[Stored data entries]
★ ★ ★ ★ ★ ★ ★

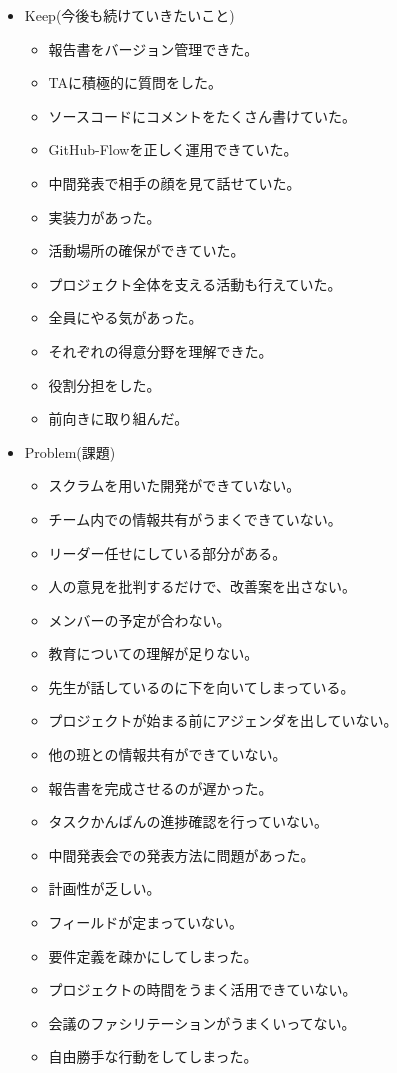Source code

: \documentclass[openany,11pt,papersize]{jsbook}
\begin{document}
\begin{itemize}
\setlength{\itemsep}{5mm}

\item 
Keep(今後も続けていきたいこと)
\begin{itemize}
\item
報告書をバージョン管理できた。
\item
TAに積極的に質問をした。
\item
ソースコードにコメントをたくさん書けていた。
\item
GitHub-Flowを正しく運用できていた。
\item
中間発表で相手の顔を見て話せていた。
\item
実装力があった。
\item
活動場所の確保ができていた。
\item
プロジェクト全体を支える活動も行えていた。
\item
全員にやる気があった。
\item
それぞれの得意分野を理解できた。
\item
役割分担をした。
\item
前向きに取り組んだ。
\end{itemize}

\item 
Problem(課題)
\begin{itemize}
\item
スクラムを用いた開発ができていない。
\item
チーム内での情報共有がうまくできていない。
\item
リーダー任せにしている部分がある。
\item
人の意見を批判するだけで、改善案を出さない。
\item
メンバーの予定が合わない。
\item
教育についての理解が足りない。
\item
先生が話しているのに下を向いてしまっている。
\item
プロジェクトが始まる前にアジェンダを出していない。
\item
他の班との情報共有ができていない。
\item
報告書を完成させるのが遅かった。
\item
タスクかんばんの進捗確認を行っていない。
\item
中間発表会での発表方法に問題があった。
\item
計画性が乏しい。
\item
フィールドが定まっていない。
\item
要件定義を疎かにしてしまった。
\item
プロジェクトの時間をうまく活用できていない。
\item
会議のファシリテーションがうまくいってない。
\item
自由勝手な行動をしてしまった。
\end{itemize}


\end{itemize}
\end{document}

★ ★ ★ ★ ★ ★ ★

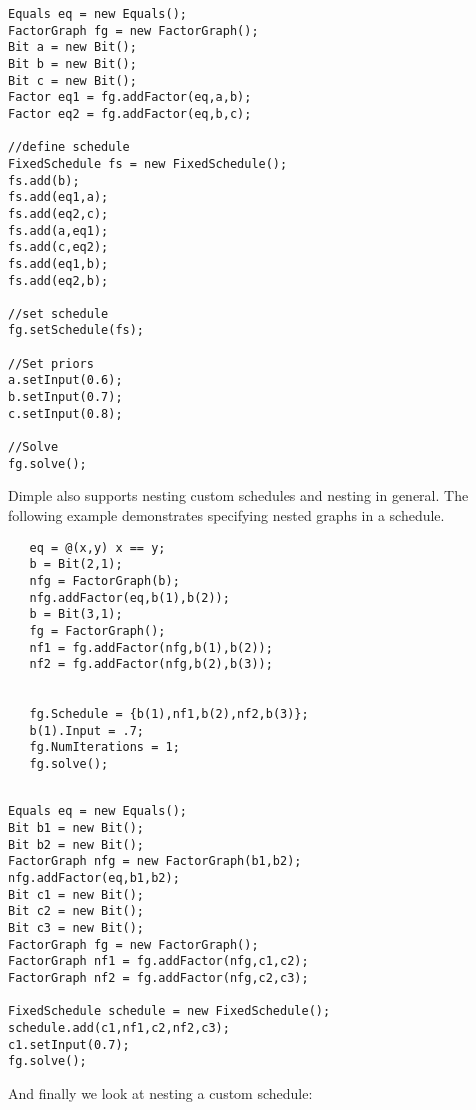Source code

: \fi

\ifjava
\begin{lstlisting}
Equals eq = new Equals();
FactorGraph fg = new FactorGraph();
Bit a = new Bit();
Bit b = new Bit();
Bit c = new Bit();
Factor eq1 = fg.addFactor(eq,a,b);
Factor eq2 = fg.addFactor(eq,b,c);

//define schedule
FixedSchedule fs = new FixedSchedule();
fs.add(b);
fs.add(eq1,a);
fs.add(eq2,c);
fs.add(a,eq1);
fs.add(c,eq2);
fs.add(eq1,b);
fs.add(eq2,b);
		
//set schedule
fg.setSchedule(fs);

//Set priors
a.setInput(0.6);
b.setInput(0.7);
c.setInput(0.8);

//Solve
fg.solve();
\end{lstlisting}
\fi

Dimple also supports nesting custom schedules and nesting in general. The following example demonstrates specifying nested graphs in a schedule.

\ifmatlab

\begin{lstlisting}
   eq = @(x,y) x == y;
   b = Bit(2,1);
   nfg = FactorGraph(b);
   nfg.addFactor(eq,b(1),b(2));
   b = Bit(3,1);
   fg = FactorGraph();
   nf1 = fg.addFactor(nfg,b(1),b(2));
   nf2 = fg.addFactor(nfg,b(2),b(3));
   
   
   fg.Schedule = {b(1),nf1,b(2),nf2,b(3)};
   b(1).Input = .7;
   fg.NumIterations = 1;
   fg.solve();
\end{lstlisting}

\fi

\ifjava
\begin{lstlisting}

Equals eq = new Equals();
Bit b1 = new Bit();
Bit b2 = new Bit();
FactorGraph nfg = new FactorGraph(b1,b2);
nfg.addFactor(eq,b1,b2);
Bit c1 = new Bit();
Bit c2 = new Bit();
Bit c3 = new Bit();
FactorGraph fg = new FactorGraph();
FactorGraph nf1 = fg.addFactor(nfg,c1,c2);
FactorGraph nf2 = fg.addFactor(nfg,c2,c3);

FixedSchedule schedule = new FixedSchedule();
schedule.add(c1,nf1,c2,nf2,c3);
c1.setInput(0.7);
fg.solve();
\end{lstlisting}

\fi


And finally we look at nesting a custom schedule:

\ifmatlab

★ ★ ★ ★ ★ ★ ★

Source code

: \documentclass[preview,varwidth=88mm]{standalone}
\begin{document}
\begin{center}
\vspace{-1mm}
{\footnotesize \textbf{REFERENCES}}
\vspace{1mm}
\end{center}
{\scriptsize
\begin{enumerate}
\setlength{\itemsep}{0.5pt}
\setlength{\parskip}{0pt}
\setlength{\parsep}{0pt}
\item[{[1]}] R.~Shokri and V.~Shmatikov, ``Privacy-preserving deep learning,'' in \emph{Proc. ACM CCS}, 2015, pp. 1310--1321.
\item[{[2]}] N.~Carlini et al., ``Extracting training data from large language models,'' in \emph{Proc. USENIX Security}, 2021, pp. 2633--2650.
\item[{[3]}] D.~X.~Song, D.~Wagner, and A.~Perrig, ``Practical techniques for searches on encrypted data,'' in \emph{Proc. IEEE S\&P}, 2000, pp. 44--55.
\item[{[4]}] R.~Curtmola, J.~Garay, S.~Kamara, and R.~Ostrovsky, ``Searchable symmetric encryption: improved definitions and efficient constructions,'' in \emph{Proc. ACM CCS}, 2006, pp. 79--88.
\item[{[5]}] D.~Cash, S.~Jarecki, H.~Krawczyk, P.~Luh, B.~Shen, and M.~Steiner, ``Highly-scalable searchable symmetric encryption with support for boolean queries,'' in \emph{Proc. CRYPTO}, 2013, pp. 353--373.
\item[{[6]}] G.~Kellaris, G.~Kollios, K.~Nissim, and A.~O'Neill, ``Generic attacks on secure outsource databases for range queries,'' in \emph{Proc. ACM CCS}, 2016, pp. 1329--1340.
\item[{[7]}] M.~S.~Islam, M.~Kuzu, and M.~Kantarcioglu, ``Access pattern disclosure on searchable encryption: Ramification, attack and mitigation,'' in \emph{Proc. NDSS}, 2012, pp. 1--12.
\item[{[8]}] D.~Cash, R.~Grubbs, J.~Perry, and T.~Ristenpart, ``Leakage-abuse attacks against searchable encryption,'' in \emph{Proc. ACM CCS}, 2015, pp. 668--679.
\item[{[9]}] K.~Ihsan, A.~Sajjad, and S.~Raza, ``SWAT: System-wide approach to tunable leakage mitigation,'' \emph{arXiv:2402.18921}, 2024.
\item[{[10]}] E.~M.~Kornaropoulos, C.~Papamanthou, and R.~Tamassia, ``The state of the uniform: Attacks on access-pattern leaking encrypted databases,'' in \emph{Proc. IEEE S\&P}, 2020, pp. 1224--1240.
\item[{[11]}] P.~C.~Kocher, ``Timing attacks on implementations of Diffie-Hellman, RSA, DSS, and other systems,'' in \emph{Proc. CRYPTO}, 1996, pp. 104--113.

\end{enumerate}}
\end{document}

★ ★ ★ ★ ★ ★ ★

Exercise directions
Say how many lines in the records contain the string "documentclass". No other text is needed.

Your solution
2